普段小説はあまり読むことはありませんが、経済小説は何度か読んだことがあります。
経済小説は企業や経済活動を題材にしていることがあるため、リアリティを感じることがあるのでノンフィクション好きの私でも楽しめるので他のジャンルの小説より読んだ経験があります。
今回読了した岩波新書の「企業と経済を読み解く小説50選」では高度経済成長の時代から最近の2010年代までの作品を著者がピックアップした経済小説のブックガイド作品です。
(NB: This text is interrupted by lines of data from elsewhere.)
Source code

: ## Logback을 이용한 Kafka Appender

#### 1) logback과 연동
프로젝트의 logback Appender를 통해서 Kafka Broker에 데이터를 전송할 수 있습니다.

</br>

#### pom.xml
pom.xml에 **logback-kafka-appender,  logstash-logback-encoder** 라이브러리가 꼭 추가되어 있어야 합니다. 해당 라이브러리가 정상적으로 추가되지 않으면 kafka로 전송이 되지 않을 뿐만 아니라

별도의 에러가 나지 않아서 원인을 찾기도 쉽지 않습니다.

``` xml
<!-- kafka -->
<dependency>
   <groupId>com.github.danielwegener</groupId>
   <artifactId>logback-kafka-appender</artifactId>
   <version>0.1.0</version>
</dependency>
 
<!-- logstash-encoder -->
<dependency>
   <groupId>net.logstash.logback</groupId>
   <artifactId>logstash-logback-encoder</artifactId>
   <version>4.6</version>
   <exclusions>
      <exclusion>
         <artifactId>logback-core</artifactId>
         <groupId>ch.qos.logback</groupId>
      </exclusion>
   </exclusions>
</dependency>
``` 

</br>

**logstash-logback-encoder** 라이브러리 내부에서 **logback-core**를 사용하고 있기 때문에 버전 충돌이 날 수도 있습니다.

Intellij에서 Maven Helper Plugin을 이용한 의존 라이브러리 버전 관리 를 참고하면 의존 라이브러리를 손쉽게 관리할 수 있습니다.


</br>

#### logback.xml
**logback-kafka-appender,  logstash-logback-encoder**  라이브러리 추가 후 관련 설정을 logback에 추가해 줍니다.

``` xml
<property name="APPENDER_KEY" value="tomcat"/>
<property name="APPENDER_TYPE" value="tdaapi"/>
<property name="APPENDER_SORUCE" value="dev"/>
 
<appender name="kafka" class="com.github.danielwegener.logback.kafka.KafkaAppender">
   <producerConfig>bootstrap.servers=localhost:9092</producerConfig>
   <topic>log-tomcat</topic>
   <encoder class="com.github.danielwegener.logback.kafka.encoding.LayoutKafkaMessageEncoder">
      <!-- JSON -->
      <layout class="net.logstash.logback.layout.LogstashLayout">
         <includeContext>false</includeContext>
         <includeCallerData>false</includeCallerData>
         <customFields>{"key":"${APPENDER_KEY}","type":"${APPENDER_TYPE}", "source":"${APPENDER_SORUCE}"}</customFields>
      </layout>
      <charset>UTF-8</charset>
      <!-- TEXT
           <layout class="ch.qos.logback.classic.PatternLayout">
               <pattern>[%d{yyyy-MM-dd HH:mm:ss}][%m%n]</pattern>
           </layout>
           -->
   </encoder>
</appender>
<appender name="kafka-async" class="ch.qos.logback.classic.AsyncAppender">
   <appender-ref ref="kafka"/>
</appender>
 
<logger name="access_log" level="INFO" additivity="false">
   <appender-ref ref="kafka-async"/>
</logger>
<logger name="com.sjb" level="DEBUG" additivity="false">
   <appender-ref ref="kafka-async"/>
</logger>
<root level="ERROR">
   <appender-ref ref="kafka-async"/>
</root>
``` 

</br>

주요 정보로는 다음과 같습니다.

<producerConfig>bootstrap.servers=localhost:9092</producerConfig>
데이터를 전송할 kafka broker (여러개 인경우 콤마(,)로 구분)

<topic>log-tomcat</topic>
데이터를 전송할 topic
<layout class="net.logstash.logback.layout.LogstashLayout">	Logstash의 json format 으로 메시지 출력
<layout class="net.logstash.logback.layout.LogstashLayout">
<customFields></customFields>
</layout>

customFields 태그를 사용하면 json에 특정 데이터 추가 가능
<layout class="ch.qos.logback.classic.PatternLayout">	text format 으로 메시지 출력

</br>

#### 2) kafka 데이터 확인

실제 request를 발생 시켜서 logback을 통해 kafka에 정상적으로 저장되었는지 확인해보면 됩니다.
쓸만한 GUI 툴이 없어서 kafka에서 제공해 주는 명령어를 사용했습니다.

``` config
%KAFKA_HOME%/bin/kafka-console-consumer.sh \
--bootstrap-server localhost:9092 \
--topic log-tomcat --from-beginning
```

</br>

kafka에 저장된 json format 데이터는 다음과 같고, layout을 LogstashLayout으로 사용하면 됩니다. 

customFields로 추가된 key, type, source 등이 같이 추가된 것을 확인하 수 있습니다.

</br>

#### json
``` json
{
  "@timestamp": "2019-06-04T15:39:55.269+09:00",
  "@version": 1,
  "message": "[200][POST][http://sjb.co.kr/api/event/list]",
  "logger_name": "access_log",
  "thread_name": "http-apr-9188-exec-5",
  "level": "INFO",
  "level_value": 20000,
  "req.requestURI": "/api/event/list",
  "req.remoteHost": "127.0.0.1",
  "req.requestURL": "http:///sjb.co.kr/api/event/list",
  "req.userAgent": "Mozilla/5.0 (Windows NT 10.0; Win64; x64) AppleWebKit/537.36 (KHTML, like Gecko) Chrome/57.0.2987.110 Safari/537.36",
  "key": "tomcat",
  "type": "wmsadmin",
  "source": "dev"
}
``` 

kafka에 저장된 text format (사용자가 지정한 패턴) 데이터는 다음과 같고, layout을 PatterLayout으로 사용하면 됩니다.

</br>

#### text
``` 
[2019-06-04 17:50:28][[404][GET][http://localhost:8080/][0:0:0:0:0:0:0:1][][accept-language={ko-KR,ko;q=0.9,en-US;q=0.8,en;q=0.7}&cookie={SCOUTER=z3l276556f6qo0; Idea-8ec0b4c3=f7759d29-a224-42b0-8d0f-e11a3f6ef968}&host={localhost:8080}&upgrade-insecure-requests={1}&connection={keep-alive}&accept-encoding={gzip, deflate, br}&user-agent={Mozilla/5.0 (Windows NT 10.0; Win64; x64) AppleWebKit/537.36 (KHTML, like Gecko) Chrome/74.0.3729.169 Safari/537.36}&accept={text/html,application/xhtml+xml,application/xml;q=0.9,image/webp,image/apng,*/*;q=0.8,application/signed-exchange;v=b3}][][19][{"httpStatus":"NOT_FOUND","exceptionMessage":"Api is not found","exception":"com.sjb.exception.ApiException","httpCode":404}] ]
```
東日本大震災の原子力発電所の事故で浮き彫りになった電力会社の体質を追求する作品の紹介や高度経済成長期に起きたロッキード事件をモデルにした作品や過労死などの労働問題を取り上げた作品など紹介されている作品は多岐に渡ります。
ピックアップされた作品の作家も経済小説のパイオニアでもある城山三郎氏や映画にもなった「ハゲタカ」や半沢直樹シリーズで話題になった池井戸潤氏など非常に幅広いです。
少々ネタバレしているところがあるかと思いますが、著者の見解やその作品の作家さんとの取材時の話やエピソードなども盛り込まれています。
実際にあった事件や出来事を題材にしている作品はストーリーとして構成されているわけですから、ニュース報道等の時系列で出来事だけを報じる形式ではわからない当事者の感情の部分を見ることができるので、報道発表とはまた違った側面を見ることができるのが経済小説の魅力ではないかと感じます。
また経済小説を通して企業のあり方や働くことはどういうことなのかということを、考える良い教材になるのではないかと思います。